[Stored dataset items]

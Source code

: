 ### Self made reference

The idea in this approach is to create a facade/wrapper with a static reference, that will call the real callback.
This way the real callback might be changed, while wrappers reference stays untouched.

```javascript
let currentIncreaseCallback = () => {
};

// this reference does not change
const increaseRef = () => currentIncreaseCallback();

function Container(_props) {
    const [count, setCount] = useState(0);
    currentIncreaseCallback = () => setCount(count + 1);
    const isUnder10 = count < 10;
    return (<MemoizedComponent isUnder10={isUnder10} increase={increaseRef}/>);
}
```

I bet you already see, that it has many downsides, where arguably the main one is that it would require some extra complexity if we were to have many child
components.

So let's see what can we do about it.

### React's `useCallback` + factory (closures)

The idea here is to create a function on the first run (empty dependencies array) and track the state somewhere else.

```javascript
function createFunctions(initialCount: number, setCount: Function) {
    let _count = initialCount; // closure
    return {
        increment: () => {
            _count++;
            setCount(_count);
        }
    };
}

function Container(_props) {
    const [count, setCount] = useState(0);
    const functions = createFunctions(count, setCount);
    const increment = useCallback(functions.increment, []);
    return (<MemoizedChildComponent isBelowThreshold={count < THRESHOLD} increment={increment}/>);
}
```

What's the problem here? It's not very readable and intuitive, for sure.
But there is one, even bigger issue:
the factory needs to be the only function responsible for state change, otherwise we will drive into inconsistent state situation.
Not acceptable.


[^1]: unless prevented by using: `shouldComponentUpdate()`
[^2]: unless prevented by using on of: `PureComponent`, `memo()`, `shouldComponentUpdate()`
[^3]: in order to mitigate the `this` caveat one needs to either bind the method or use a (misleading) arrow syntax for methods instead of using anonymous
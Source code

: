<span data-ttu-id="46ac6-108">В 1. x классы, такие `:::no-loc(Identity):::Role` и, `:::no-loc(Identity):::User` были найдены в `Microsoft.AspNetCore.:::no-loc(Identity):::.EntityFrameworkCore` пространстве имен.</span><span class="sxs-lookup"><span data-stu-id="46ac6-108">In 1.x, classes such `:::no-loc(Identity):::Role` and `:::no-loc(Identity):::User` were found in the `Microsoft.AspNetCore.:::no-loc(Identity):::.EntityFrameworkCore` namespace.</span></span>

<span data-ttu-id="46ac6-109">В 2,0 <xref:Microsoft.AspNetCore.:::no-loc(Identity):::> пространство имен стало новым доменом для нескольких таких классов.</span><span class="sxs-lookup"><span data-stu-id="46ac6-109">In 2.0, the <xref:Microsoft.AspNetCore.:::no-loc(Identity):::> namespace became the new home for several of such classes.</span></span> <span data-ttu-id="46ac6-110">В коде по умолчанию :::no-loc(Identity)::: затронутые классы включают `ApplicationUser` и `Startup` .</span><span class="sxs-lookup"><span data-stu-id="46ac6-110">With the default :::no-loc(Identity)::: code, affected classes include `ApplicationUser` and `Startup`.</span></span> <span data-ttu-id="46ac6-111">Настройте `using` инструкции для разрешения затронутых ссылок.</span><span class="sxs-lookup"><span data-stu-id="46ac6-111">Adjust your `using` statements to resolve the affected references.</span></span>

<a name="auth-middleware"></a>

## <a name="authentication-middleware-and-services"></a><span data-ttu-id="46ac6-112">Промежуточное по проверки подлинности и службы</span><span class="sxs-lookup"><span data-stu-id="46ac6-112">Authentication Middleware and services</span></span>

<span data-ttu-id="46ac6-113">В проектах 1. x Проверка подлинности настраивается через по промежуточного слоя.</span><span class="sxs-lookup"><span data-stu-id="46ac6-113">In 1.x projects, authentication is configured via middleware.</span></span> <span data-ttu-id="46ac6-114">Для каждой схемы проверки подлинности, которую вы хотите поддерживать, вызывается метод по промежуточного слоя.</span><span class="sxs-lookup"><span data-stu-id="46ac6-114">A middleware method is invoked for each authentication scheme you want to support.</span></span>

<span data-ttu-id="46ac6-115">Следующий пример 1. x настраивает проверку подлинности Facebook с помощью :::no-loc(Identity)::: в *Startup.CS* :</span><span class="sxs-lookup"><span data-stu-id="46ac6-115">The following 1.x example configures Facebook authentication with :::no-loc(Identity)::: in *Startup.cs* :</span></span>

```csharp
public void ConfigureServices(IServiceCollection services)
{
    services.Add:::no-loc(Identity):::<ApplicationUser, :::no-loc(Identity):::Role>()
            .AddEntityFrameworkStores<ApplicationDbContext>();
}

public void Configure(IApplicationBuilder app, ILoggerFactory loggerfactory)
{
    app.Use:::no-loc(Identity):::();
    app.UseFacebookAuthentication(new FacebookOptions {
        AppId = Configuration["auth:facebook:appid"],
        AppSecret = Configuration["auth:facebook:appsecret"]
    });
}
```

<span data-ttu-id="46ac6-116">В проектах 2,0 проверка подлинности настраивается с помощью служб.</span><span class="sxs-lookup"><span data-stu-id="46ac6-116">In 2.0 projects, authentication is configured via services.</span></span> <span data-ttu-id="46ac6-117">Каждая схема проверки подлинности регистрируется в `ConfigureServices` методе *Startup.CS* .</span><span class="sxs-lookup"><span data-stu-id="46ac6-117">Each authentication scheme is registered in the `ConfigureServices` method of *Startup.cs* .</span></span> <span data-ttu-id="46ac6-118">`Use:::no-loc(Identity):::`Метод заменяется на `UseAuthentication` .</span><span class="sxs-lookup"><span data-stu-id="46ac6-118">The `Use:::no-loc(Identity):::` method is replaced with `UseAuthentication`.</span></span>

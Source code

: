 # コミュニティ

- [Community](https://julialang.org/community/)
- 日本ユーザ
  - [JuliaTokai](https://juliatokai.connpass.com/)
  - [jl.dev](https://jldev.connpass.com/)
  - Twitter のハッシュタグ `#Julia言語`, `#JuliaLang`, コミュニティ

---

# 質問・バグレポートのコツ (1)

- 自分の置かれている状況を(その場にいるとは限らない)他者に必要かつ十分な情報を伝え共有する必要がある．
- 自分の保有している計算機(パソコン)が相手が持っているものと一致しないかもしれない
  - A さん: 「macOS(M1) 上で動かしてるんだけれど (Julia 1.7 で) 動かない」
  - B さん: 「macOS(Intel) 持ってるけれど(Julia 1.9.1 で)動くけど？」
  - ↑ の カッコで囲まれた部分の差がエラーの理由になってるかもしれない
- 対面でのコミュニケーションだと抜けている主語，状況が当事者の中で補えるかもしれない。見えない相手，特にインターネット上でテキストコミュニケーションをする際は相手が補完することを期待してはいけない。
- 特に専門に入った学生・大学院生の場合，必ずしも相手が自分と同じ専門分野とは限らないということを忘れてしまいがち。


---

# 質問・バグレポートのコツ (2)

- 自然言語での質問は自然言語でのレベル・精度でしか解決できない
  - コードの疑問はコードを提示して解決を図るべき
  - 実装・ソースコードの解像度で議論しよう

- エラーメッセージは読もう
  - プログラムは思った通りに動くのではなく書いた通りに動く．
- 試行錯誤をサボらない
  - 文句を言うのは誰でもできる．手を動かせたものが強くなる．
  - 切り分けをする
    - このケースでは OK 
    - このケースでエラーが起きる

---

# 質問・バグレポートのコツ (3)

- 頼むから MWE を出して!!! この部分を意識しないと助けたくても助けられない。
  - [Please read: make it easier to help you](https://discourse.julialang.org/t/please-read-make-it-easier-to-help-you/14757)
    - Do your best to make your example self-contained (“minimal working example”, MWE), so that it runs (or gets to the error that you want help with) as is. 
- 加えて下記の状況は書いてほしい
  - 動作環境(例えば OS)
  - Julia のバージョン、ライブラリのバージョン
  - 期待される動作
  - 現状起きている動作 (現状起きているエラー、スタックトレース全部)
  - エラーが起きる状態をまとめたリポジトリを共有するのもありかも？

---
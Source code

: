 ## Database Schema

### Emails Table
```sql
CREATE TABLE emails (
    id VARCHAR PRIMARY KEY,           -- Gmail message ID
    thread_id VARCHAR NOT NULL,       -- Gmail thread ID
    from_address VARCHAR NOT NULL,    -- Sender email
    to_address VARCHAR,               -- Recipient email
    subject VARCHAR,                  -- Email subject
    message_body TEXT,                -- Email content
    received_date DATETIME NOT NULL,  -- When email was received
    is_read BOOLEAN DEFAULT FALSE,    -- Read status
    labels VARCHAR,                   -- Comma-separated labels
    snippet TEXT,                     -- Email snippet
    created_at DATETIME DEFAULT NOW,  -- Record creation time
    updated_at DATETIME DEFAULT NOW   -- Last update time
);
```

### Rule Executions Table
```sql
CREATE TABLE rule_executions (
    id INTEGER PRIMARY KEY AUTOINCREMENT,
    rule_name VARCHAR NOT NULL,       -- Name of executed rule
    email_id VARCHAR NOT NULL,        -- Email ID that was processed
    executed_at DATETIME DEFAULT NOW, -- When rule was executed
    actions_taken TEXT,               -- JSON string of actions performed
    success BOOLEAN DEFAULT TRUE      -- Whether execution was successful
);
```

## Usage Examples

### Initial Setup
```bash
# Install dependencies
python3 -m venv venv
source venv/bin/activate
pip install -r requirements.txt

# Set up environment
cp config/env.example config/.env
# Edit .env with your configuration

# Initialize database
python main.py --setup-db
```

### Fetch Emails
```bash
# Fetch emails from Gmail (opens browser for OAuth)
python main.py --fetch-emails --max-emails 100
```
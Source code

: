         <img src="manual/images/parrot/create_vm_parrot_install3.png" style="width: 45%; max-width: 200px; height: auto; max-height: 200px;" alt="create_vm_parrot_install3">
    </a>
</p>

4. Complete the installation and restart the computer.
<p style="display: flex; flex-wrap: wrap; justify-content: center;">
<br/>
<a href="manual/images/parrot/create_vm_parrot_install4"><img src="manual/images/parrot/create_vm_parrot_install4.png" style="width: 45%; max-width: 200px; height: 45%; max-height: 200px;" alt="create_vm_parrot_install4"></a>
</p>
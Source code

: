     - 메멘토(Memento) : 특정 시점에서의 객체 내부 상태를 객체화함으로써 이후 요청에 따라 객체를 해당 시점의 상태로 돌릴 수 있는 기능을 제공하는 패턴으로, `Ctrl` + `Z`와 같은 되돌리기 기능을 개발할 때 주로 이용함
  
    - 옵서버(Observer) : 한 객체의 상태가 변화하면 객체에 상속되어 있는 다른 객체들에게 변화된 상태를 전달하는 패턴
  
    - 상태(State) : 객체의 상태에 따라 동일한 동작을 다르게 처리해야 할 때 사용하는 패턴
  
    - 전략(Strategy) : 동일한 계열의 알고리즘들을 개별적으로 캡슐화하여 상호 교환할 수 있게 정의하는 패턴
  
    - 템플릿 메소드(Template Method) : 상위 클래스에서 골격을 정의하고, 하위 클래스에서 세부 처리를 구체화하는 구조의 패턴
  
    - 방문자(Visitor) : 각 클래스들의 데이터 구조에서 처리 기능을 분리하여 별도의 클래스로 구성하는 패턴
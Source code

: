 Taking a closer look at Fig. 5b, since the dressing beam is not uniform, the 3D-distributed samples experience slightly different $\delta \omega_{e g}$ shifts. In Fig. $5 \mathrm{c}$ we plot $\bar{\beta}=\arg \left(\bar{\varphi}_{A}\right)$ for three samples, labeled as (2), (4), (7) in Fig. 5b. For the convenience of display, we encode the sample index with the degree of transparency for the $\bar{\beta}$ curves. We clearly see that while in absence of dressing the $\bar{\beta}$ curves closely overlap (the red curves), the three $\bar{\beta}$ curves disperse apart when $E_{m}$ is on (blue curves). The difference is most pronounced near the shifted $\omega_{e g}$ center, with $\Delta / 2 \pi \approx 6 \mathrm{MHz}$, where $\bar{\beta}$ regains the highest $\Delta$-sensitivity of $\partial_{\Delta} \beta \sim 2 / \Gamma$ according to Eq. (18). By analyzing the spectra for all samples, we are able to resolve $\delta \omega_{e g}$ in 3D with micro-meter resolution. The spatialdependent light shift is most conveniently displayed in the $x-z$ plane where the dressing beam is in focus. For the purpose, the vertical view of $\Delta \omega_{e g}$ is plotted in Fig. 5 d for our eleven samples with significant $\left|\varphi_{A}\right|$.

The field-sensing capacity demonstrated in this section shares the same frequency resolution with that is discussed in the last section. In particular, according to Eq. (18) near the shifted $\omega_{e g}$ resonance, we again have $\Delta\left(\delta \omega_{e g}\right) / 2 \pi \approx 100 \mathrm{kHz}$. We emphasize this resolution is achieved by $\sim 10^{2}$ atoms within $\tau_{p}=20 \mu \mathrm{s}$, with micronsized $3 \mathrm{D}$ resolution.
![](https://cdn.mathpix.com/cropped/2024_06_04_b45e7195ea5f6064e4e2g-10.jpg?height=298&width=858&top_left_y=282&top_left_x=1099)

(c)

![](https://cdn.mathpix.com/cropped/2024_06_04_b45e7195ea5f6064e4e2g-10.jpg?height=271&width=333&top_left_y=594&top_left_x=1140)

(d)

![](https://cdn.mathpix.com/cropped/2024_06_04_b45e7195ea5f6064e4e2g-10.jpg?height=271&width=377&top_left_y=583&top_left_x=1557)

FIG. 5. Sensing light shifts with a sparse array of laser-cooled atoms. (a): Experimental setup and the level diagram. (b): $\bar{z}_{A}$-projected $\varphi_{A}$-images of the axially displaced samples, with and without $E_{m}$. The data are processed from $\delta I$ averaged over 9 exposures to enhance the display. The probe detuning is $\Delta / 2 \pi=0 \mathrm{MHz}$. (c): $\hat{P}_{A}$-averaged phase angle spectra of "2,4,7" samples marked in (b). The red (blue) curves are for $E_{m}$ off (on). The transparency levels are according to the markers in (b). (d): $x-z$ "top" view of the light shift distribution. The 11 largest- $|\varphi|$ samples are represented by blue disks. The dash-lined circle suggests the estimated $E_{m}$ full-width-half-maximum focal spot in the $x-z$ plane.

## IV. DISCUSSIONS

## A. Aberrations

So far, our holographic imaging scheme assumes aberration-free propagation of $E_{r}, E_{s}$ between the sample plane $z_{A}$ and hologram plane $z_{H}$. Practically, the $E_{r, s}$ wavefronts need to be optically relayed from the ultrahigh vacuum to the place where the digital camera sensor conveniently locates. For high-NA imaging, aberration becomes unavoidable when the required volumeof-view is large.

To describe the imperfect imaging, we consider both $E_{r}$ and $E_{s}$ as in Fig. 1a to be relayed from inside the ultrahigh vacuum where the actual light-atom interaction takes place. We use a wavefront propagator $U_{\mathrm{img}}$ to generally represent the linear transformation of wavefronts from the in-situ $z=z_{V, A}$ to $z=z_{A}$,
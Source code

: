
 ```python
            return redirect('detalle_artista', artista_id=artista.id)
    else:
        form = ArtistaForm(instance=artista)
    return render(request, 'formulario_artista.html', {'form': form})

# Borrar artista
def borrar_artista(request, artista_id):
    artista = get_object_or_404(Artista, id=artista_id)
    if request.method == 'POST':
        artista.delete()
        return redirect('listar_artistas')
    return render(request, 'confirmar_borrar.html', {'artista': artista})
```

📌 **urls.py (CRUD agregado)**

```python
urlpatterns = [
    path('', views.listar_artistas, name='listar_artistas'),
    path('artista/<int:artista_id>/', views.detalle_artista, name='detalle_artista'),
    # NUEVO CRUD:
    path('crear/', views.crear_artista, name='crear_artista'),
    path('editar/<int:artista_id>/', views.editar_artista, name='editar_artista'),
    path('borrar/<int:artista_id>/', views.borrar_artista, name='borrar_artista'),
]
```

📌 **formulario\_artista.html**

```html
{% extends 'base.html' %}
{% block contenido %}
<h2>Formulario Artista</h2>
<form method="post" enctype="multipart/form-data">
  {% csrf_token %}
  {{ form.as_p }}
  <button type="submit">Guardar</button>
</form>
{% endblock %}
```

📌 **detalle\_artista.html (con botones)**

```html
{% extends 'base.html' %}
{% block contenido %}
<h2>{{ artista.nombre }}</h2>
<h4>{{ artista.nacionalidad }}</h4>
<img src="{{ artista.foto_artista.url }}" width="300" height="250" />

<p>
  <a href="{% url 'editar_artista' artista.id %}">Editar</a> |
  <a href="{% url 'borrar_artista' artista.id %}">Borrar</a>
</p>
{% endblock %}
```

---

▸ **YOUR INSTRUCTIONS**
Take every line above that includes "executed" and list it.

▸ **TASK ANSWER**
    rule_name VARCHAR NOT NULL,       -- Name of executed rule
    executed_at DATETIME DEFAULT NOW, -- When rule was executed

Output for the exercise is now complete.